Coast to Coast – Littlebeck to Robin Hood’s Bay

July 8 – Well, today is the day! The last day of our Coast to Coast Walk across England. We took our trusty taxi back to Littlebeck, and started walking right where we left off yesterday. It was cool walking through the shady woods in the early morning.

We passed a cave where they used to mine alum, used in the past for tanning hides and dying cloth and wool.

Then we passed a hermitage. Another hiker snapped our pic.

A waterfall at Littlebeck, and a fairy on a tree.

We had to hop across the pond at Maybeck.

A bit of road and path walking. The track is getting boggier – we must be nearing the sea.

Our first sign for Robin Hood’s Bay. Wouldn’t you like to visit Sneaton Thorpe? I just love the names of some of these little towns.

A bit of crashing through the brush and rocky stream bed.

Then…. the sea!

Although we could have gotten to town in three miles by road, our path was double, as we hugged the cliffs and crags of the coast.

And then, there was Robin Hood’s Bay! Cue the Merry Men!

A touristy town on a Sunday afternoon. Lots of inns, pubs and gardens.

Our place was right on the water. The view from our window.

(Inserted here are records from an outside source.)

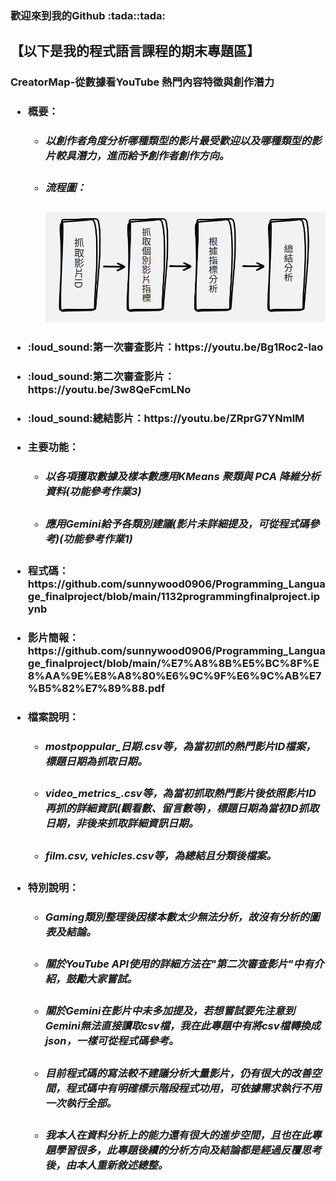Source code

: <h3>歡迎來到我的Github :tada::tada:
<P><h2>【以下是我的程式語言課程的期末專題區】</P>
<p><h3></p>CreatorMap-從數據看YouTube 熱門內容特徵與創作潛力</p>
<ul style='list-style-type'>
     <li><h4>概要：
       <ul style='list-style-type'>
       <li><h5>以創作者角度分析哪種類型的影片最受歡迎以及哪種類型的影片較具潛力，進而給予創作者創作方向。</h5></li>
       <li><h5>流程圖：</h5></li>
       <img src="https://github.com/sunnywood0906/Programming_Language_finalproject/blob/main/%E8%9E%A2%E5%B9%95%E6%93%B7%E5%8F%96%E7%95%AB%E9%9D%A2%202025-06-04%20234634.png" alt="flow chart" width="500">
       </ul>    
     </h4></li>
     <li><h4>:loud_sound:第一次審查影片：https://youtu.be/Bg1Roc2-lao</h4></li>
     <li><h4>:loud_sound:第二次審查影片：https://youtu.be/3w8QeFcmLNo</h4></li>
     <li><h4>:loud_sound:總結影片：https://youtu.be/ZRprG7YNmlM</h4></li>
     <li><h4>主要功能：</h4></li>
          <ul style='list-style-type'>
       <li><h5>以各項獲取數據及樣本數應用KMeans 聚類與 PCA 降維分析資料(功能參考作業3)</h5></li>
       <li><h5>應用Gemini給予各類別建議(影片未詳細提及，可從程式碼參考)(功能參考作業1)</h5></li>
       </ul>    
     <li><h4>程式碼：https://github.com/sunnywood0906/Programming_Language_finalproject/blob/main/1132programmingfinalproject.ipynb</h4></li>
     <li><h4>影片簡報：https://github.com/sunnywood0906/Programming_Language_finalproject/blob/main/%E7%A8%8B%E5%BC%8F%E8%AA%9E%E8%A8%80%E6%9C%9F%E6%9C%AB%E7%B5%82%E7%89%88.pdf</h4></li>
     <li><h4>檔案說明：</h4></li>
          <ul style='list-style-type'>
            <li><h5>mostpoppular_日期.csv等，為當初抓的熱門影片ID檔案，標題日期為抓取日期。</h5></li>
            <li><h5>video_metrics_.csv等，為當初抓取熱門影片後依照影片ID再抓的詳細資訊(觀看數、留言數等)，標題日期為當初ID抓取日期，非後來抓取詳細資訊日期。</h5></li>
            <li><h5>film.csv, vehicles.csv等，為總結且分類後檔案。</h5></li>
          </ul>
     <li><h4>特別說明：</h4></li>
           <ul style='list-style-type'>
            <li><h5>Gaming類別整理後因樣本數太少無法分析，故沒有分析的圖表及結論。</h5></li>
            <li><h5>關於YouTube API使用的詳細方法在"第二次審查影片"中有介紹，鼓勵大家嘗試。</h5></li>
            <li><h5>關於Gemini在影片中未多加提及，若想嘗試要先注意到Gemini無法直接讀取csv檔，我在此專題中有將csv檔轉換成json，一樣可從程式碼參考。</h5></li>
            <li><h5>目前程式碼的寫法較不建議分析大量影片，仍有很大的改善空間，程式碼中有明確標示階段程式功用，可依據需求執行不用一次執行全部。</h5></li>
            <li><h5>我本人在資料分析上的能力還有很大的進步空間，且也在此專題學習很多，此專題後續的分析方向及結論都是經過反覆思考後，由本人重新敘述總整。</h5></li>
           </ul> 
     
</ul>
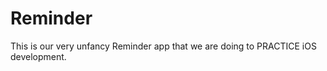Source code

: Reminder
========

This is our very unfancy Reminder app that we are doing to PRACTICE iOS development.
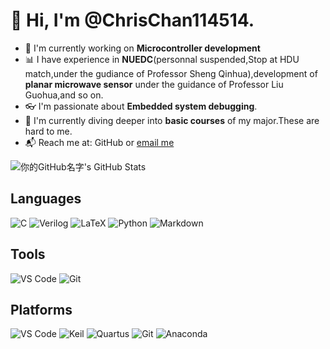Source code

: # 👋 Hi, I'm @ChrisChan114514.

- 🚀 I'm currently working on **Microcontroller development**
- 📊 I have experience in **NUEDC**(personnal suspended,Stop at HDU match,under the gudiance of Professor Sheng Qinhua),development of **planar microwave sensor** under the guidance of Professor Liu Guohua,and so on. 
- 👓 I'm passionate about **Embedded system debugging**.
- 🤖 I'm currently diving deeper into **basic courses** of my major.These are hard to me.
- 📬 Reach me at: GitHub or [email me](mailto:23040447@hdu.edu.cn?subject=你好&body=你好，请在此填写你的问题)

<!-- 可以插入你的github统计卡片或其他Badge  -->
<!-- 例如： -->
![你的GitHub名字's GitHub Stats](https://github-readme-stats.vercel.app/api?username=ChrisChan114514&show_icons=true&theme=dracula)


## Languages

![C](https://img.shields.io/badge/-C-00599C?logo=c&logoColor=white)
![Verilog](https://img.shields.io/badge/-Verilog-1485CC?logo=verilog&logoColor=white)
![LaTeX](https://img.shields.io/badge/-LaTeX-008080?logo=latex&logoColor=white)
![Python](https://img.shields.io/badge/-Python-3776AB?logo=python&logoColor=white)
![Markdown](https://img.shields.io/badge/-Markdown-000000?logo=markdown&logoColor=white)

## Tools

![VS Code](https://img.shields.io/badge/-VS%20Code-007ACC?logo=visual-studio-code&logoColor=white)
![Git](https://img.shields.io/badge/-Git-F05032?logo=git&logoColor=white)
<!-- 增加或修改你常用的开发工具 -->

## Platforms

![VS Code](https://img.shields.io/badge/-VS%20Code-007ACC?logo=visualstudiocode&logoColor=white)
![Keil](https://img.shields.io/badge/-Keil-00A3E0?logo=keil&logoColor=white)
![Quartus](https://img.shields.io/badge/-Quartus-232F3E?logo=intel&logoColor=white)
![Git](https://img.shields.io/badge/-Git-F05032?logo=git&logoColor=white)
![Anaconda](https://img.shields.io/badge/-Anaconda-44A833?logo=anaconda&logoColor=white)


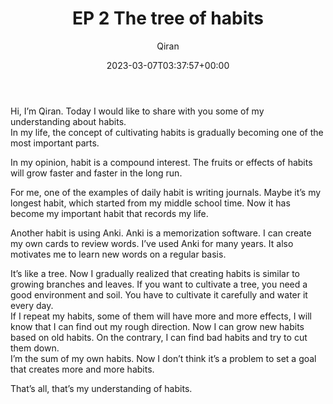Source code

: ﻿---
title: EP 2 The tree of habits
author: Qiran
type: post
date: 2023-03-07T03:37:57+00:00
aliases: ["/ep-2-the-tree-of-habits/"]
xyz_twap:
  - 1
categories:
  - Habit
  - Podcast

---
Hi, I&#8217;m Qiran. Today I would like to share with you some of my understanding about habits.  
In my life, the concept of cultivating habits is gradually becoming one of the most important parts.

In my opinion, habit is a compound interest. The fruits or effects of habits will grow faster and faster in the long run.

For me, one of the examples of daily habit is writing journals. Maybe it&#8217;s my longest habit, which started from my middle school time. Now it has become my important habit that records my life.

Another habit is using Anki. Anki is a memorization software. I can create my own cards to review words. I&#8217;ve used Anki for many years. It also motivates me to learn new words on a regular basis.

It&#8217;s like a tree. Now I gradually realized that creating habits is similar to growing branches and leaves. If you want to cultivate a tree, you need a good environment and soil. You have to cultivate it carefully and water it every day.  
If I repeat my habits, some of them will have more and more effects, I will know that I can find out my rough direction. Now I can grow new habits based on old habits. On the contrary, I can find bad habits and try to cut them down.  
I&#8217;m the sum of my own habits. Now I don&#8217;t think it&#8217;s a problem to set a goal that creates more and more habits.

That&#8217;s all, that&#8217;s my understanding of habits.

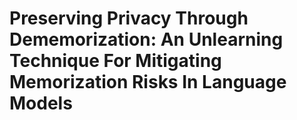 # Preserving Privacy Through Dememorization: An Unlearning Technique For Mitigating Memorization Risks In Language Models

We walked down to the water’s edge, so we could put our boots in the North Sea. It was dead low tide, so that’s about as wet as you could get!

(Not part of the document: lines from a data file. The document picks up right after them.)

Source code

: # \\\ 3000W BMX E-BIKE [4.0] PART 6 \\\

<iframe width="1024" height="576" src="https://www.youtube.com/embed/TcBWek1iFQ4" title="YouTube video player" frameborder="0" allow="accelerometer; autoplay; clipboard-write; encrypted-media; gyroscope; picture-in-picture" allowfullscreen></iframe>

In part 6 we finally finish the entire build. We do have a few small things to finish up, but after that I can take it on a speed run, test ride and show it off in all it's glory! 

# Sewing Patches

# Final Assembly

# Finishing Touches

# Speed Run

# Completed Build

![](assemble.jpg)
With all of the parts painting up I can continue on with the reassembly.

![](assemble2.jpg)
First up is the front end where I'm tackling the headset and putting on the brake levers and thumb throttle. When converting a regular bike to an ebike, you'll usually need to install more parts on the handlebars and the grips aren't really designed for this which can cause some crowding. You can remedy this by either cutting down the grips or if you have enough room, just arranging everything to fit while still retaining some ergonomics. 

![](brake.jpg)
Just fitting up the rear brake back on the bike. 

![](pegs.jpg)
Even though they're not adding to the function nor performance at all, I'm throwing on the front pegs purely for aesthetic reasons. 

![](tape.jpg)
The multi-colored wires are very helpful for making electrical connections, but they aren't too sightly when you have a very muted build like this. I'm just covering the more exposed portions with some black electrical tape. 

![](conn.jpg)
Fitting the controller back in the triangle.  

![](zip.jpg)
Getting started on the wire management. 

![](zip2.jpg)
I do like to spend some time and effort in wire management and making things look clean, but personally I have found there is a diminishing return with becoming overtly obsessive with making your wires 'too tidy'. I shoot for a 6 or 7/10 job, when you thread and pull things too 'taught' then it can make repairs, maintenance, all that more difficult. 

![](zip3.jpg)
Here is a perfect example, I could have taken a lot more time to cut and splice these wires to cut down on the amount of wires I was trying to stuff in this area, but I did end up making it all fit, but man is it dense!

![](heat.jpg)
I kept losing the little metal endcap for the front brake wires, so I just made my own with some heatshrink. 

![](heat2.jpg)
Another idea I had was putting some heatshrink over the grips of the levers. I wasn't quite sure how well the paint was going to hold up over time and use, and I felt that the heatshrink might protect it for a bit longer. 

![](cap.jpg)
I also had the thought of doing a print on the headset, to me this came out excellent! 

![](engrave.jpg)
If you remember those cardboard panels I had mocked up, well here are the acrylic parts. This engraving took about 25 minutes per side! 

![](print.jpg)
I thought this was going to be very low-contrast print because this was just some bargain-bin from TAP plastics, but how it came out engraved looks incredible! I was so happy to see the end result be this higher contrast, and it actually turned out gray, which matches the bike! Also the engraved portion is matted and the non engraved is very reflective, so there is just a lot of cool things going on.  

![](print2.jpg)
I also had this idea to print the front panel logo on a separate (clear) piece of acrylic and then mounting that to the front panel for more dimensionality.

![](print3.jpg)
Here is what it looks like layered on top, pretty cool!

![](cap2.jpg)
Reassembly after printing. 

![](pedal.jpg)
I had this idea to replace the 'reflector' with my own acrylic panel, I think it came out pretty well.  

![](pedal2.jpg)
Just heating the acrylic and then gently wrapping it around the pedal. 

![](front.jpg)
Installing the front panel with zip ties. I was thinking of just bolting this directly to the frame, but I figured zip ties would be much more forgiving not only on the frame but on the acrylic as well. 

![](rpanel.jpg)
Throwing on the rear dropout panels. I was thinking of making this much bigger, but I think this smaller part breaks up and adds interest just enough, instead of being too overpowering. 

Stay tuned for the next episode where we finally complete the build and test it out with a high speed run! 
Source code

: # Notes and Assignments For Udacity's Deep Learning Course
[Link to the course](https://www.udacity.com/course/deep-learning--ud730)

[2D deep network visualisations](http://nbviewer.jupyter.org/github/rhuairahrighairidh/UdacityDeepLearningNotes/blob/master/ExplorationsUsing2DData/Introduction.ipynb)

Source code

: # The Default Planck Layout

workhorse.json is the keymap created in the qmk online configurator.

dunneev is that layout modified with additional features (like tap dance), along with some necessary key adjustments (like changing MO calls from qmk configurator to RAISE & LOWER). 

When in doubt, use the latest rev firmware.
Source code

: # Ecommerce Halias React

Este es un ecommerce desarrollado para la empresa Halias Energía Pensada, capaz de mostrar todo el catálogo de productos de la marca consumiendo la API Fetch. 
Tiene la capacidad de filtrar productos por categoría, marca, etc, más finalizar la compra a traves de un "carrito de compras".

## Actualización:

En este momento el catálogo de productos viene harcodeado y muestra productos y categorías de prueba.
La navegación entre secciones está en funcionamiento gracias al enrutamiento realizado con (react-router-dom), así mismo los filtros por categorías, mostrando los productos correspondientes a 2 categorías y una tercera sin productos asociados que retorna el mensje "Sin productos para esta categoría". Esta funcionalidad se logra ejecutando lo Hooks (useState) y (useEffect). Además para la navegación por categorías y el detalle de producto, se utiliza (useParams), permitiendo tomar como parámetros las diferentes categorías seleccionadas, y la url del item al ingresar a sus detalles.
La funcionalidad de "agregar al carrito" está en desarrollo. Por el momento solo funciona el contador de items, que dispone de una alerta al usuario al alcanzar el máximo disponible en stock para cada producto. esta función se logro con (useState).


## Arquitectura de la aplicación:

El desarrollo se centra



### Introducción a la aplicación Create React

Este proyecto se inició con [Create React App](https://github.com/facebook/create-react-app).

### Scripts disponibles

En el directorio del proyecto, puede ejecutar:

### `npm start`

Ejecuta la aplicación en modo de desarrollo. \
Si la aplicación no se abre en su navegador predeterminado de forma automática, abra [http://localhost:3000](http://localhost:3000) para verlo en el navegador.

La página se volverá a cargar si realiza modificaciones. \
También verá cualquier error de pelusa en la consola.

So, our 192 mile trek is done. Unlike Santiago, most of the tourists were not here for the walk, and unaware that there even WAS a Coast to Coast Walk. We couldn’t even find a commemorative plate to celebrate our success. So we settled for a photo and a picture of a commemorative tea towel.

Off to the next adventure!

Coast to Coast – Blakey Ridge to Glaisdale to Littlebeck

July 6 – Our B&B host (who had a gorgeous garden filled with feeders and birds of all sorts for our breakfast watching pleasure) ferried us back to Blakey Ridge. The trail started with several miles of highway walking, so he did us the favor of dropping us off at the end of the highway where the soft track began. A shepherd’s hut dated 1801.

Pretty heather.

We continue to scratch our heads at some of the instructions on our guidebook maps. This morning it said we would be walking along a “metalled” road. We saw tarmac and dirt track, but no metal. A mystery. (A Google search afterward informed us that in Britain a paved road is sometimes called a metalled road.)

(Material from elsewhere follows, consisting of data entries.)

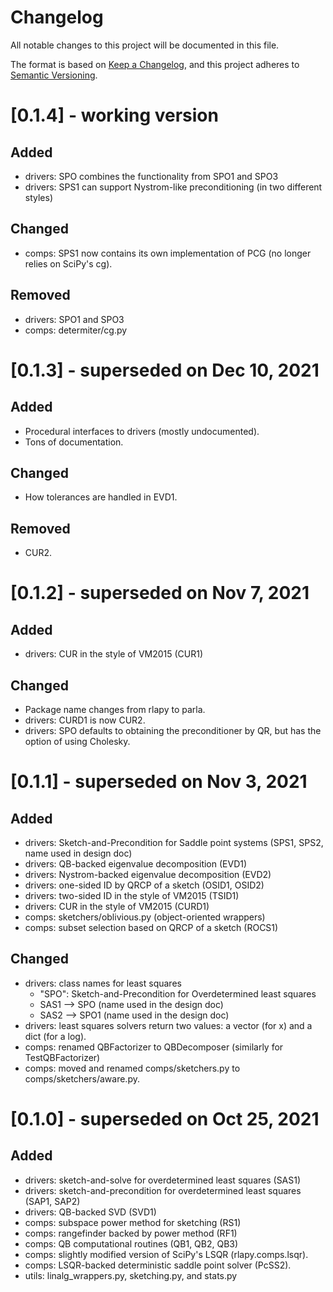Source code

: # Changelog
All notable changes to this project will be documented in this file.

The format is based on [Keep a Changelog](https://keepachangelog.com/en/1.0.0/),
and this project adheres to [Semantic Versioning](https://semver.org/spec/v2.0.0.html).

# [0.1.4] - working version
## Added
 - drivers: SPO combines the functionality from SPO1 and SPO3
 - drivers: SPS1 can support Nystrom-like preconditioning (in two different styles)
## Changed
 - comps: SPS1 now contains its own implementation of PCG (no longer relies on SciPy's cg).
## Removed
 - drivers: SPO1 and SPO3
 - comps: determiter/cg.py
 
# [0.1.3] - superseded on Dec 10, 2021
## Added
 - Procedural interfaces to drivers (mostly undocumented).
 - Tons of documentation.
## Changed
 - How tolerances are handled in EVD1.
## Removed
 - CUR2.

# [0.1.2] - superseded on Nov 7, 2021
## Added
 - drivers: CUR in the style of VM2015 (CUR1)
## Changed
 - Package name changes from rlapy to parla.
 - drivers: CURD1 is now CUR2.
 - drivers: SPO defaults to obtaining the preconditioner by QR, but has the option of using Cholesky.

# [0.1.1] - superseded on Nov 3, 2021
## Added
 - drivers: Sketch-and-Precondition for Saddle point systems (SPS1, SPS2, name used in design doc)
 - drivers: QB-backed eigenvalue decomposition (EVD1)
 - drivers: Nystrom-backed eigenvalue decomposition (EVD2)
 - drivers: one-sided ID by QRCP of a sketch (OSID1, OSID2)
 - drivers: two-sided ID in the style of VM2015 (TSID1)
 - drivers: CUR in the style of VM2015 (CURD1)
 - comps: sketchers/oblivious.py (object-oriented wrappers)
 - comps: subset selection based on QRCP of a sketch (ROCS1)
## Changed
 - drivers: class names for least squares
    * "SPO": Sketch-and-Precondition for Overdetermined least squares
    * SAS1 --> SPO (name used in the design doc)
    * SAS2 --> SPO1 (name used in the design doc)
 - drivers: least squares solvers return two values: a vector (for x) and a dict (for a log).
 - comps: renamed QBFactorizer to QBDecomposer (similarly for TestQBFactorizer)
 - comps: moved and renamed comps/sketchers.py to comps/sketchers/aware.py.

# [0.1.0] - superseded on Oct 25, 2021
## Added
 - drivers: sketch-and-solve for overdetermined least squares (SAS1)
 - drivers: sketch-and-precondition for overdetermined least squares (SAP1, SAP2)
 - drivers: QB-backed SVD (SVD1)
 - comps: subspace power method for sketching (RS1)
 - comps: rangefinder backed by power method (RF1)
 - comps: QB computational routines (QB1, QB2, QB3)
 - comps: slightly modified version of SciPy's LSQR (rlapy.comps.lsqr).
 - comps: LSQR-backed deterministic saddle point solver (PcSS2).
 - utils: linalg_wrappers.py, sketching.py, and stats.py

Yesterday we were told to look for “grouse butts.” Huh? Little bird heinies? Today we came across several camouflaged stone structures as we walked. Perhaps hunters hide behind them when they wish to be concealed from the grouse? Like a duck blind or a deer stand? Grouse butts.

Before we knew it, we had reached the little town of Glaisdale. There’s an old church here, with a wooden baptismal font cover that dates from the sixteenth century. I especially liked one of the stained glass windows. There is a portrait of Tom Ferries here.

The Beggar’s Bridge is here. The legend says that in the early 1600s, Tom Ferries, a pauper lad, fell in love with the daughter of a wealthy local squire, but the swollen River Esk kept him from visiting his true love. He went to sea, made his fortune, returned to town, became mayor, built a bridge across the river and married his true love.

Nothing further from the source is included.